Figure 4.

Double staining of AT8 immunohistochemistry and Gallyas method in an AGD‐TA case having Gallyas‐positive TAs and a PSP case. A, B, C, D. TAIs (A) and TAs (B, C, D) in the superior frontal cortex in an AGD‐TA case (AGD‐TA9 in Table 4). The proportion of Gallyas‐positive structures varied between lesions. In some TAs, fine argyrophilic thread‐like structures were found only in the distal portion of each astrocytic lesion (C). E, F, G, H. TAIs and TAs in the putamen in a PSP case. (E) As in AGD‐TA cases, TAIs had fine granular tau accumulations that were radially arranged. It is hard to morphologically distinguish TAIs in PSP cases (E) from TAIs in AGD‐TA cases (A). F. When the number of Gallyas‐positive thread‐like structures was small, they were often found in the distal portion of each astrocytic lesion.

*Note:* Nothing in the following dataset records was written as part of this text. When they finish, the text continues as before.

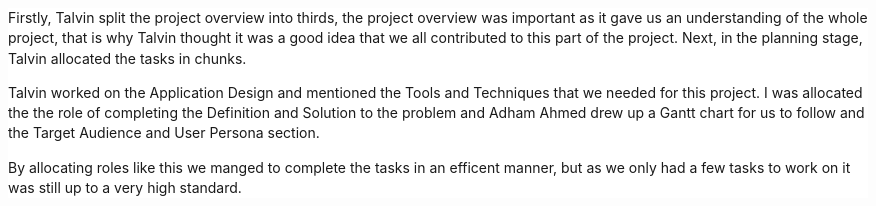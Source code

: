 Firstly, Talvin split the project overview into thirds, the project overview was important as it gave us an understanding of the whole project, that is why Talvin thought it was a good idea that we all contributed to this part of the project. Next, in the planning stage, Talvin allocated the tasks in chunks. 

Talvin worked on the Application Design and mentioned the Tools and Techniques that we needed for this project. I was allocated the the role of completing the Definition and Solution to the problem and Adham Ahmed drew up a Gantt chart for us to follow and the Target Audience and User Persona section.

By allocating roles like this we manged to complete the tasks in an efficent manner, but as we only had a few tasks to work on it was still up to a very high standard. 
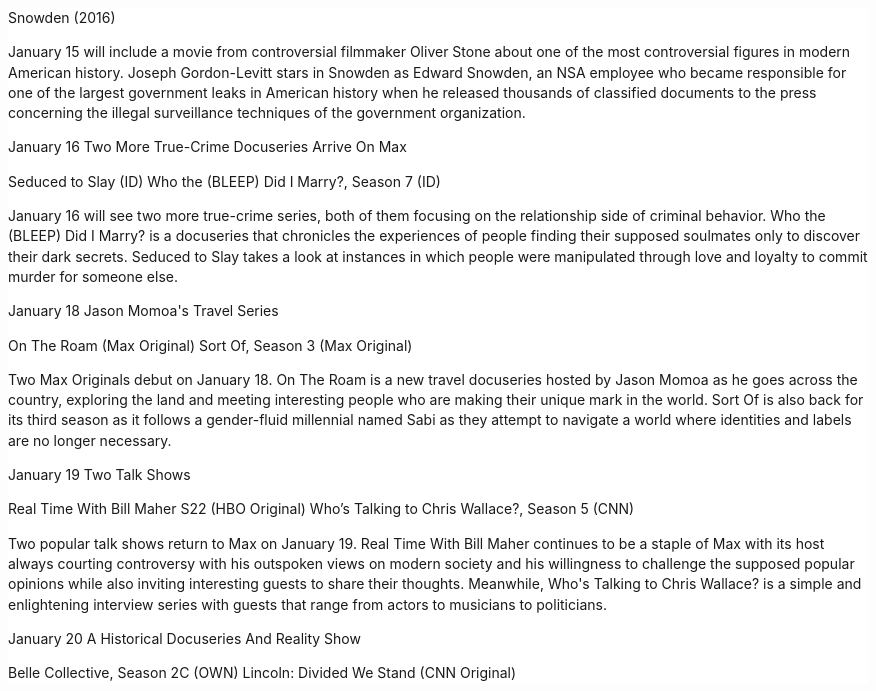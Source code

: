   Snowden (2016)  

January 15 will include a movie from controversial filmmaker Oliver Stone about one of the most controversial figures in modern American history. Joseph Gordon-Levitt stars in Snowden as Edward Snowden, an NSA employee who became responsible for one of the largest government leaks in American history when he released thousands of classified documents to the press concerning the illegal surveillance techniques of the government organization.



 January 16 
Two More True-Crime Docuseries Arrive On Max
          




  Seduced to Slay (ID)   Who the (BLEEP) Did I Marry?, Season 7 (ID)  

January 16 will see two more true-crime series, both of them focusing on the relationship side of criminal behavior. Who the (BLEEP) Did I Marry? is a docuseries that chronicles the experiences of people finding their supposed soulmates only to discover their dark secrets. Seduced to Slay takes a look at instances in which people were manipulated through love and loyalty to commit murder for someone else.



 January 18 
Jason Momoa&#39;s Travel Series
          

  On The Roam (Max Original)   Sort Of, Season 3 (Max Original)  

Two Max Originals debut on January 18. On The Roam is a new travel docuseries hosted by Jason Momoa as he goes across the country, exploring the land and meeting interesting people who are making their unique mark in the world. Sort Of is also back for its third season as it follows a gender-fluid millennial named Sabi as they attempt to navigate a world where identities and labels are no longer necessary.






 January 19 
Two Talk Shows
          

  Real Time With Bill Maher S22 (HBO Original)   Who’s Talking to Chris Wallace?, Season 5 (CNN)  

Two popular talk shows return to Max on January 19. Real Time With Bill Maher continues to be a staple of Max with its host always courting controversy with his outspoken views on modern society and his willingness to challenge the supposed popular opinions while also inviting interesting guests to share their thoughts. Meanwhile, Who&#39;s Talking to Chris Wallace? is a simple and enlightening interview series with guests that range from actors to musicians to politicians.



 January 20 
A Historical Docuseries And Reality Show
          




  Belle Collective, Season 2C (OWN)   Lincoln: Divided We Stand (CNN Original)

G. The lesion on the right lacks a Gallyas‐positive structure (ie, TAI), while the one on the left has Gallyas‐positive thread‐like structures (ie, TAs). H. A right‐hand lesion has Gallyas‐positive thread‐like structures (ie, TA), while the left‐hand one lacks Gallyas‐positive structures (ie, TAIs). The peroxidase labeling was visualized with DAB (B, D, F) or Vector NovaRED (A, C, E, G, H). All scale bars = 20 μm.